District information
- Type: Public
- Motto: A Great Place to Learn
- Grades: K-12
- Established: 1971

Students and staff
- District mascot: Gettysburg Warriors

Other information
- Website: www.gettysburg.k12.pa.us

= Gettysburg Area School District =

School district in Pennsylvania

The Gettysburg Area School District is a mid-sized, rural, public school district which serves students in a area of Adams County, Pennsylvania. The district includes: Gettysburg Borough, as well as Cumberland, Freedom, Highland, Franklin and parts of Mt. Joy and Straban Townships. Staff over the years have changed most recently 2 staff from lincoln elementary are retirering, Mike Ginter and Leslie woodward another one
from lincoln has retired recently sharon
 martin

The district also includes the census-designated places of Cashtown, Hunterstown, and McKnightstown, as well as most of the Lake Heritage CDP and a portion of the Orrtanna CDP.

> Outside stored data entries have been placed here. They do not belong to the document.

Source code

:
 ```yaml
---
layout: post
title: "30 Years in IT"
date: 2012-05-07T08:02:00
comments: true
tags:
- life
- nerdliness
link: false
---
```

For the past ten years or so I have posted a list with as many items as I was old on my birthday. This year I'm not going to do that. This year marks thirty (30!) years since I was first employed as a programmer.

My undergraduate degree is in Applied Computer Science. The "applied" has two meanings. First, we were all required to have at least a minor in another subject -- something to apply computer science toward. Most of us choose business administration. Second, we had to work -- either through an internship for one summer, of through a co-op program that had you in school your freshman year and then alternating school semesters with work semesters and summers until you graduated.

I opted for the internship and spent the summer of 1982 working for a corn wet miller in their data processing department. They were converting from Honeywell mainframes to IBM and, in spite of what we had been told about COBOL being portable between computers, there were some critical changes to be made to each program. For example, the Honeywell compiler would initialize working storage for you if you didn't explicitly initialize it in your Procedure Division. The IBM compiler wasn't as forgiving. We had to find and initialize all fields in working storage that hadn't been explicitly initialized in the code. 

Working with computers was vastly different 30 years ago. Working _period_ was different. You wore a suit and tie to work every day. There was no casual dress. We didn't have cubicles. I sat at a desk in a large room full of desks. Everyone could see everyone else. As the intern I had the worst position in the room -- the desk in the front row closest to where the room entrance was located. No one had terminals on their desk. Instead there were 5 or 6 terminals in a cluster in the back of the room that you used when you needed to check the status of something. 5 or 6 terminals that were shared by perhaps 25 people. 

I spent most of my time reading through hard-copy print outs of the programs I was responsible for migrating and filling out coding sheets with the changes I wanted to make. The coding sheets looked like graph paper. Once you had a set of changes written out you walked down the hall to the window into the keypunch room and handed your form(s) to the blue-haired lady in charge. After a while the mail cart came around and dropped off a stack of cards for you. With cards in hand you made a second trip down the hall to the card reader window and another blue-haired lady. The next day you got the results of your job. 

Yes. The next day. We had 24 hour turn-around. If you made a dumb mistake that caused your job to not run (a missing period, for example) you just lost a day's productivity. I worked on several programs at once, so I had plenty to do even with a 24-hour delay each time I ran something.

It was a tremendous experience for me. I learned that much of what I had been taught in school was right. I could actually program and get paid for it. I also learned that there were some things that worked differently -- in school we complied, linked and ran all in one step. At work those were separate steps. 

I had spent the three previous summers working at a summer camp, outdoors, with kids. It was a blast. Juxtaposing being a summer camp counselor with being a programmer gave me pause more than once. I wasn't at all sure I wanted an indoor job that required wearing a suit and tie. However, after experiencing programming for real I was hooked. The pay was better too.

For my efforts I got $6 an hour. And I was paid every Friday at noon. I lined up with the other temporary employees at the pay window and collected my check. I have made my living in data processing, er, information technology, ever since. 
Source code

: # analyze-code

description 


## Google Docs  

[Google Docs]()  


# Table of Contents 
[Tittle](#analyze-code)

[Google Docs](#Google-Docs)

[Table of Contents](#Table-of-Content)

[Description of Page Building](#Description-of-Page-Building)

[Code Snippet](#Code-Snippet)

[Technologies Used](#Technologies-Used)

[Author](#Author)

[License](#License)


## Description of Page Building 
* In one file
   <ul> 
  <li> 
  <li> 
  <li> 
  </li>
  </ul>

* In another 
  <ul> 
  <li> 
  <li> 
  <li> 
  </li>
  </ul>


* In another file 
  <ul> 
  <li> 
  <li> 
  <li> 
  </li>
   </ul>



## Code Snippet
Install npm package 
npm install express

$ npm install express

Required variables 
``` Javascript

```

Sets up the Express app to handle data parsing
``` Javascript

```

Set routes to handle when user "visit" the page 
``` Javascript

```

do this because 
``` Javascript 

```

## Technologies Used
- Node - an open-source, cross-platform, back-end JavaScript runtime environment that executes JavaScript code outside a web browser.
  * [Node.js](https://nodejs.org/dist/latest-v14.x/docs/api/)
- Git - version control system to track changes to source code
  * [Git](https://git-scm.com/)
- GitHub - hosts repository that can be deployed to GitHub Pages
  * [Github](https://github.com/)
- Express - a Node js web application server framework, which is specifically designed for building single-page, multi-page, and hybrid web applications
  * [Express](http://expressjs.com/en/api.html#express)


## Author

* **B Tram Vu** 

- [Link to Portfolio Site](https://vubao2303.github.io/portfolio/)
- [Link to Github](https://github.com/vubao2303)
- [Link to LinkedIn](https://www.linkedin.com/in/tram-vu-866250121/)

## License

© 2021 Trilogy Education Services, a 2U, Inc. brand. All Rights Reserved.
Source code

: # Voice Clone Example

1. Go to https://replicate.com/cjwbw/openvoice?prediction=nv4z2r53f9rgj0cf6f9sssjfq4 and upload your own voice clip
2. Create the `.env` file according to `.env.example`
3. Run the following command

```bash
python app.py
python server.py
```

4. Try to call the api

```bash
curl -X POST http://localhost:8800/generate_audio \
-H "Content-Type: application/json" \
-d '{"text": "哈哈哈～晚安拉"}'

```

According to 2000 federal census data, Gettysburg Area School District served a resident population of 26,205 people. By 2010, the district's population increased to 27,614 people. The educational attainment levels for the Gettysburg Area School District population (25 years old and over) were 87.4% high school graduates and 27.4% college graduates. The district is one of the 500 public school districts of Pennsylvania.

According to the Pennsylvania Budget and Policy Center, 42.3% of the district's pupils lived at 185% or below the Federal Poverty Level as shown by their eligibility for the federal free or reduced price school meal programs in 2012. In 2013, the Pennsylvania Department of Education, reported that 130 students in Gettysburg Area School District were homeless. In 2009, the district residents' per capita income was $18,982, while median family income was $50,396 a year. In the Commonwealth, the median family income was $49,501 and the United States median family income was $49,445, in 2010. In Adams County, the median household income was $59,492. By 2013, the median household income in the United States rose to $52,100. In 2014, the median household income in the USA was $53,700.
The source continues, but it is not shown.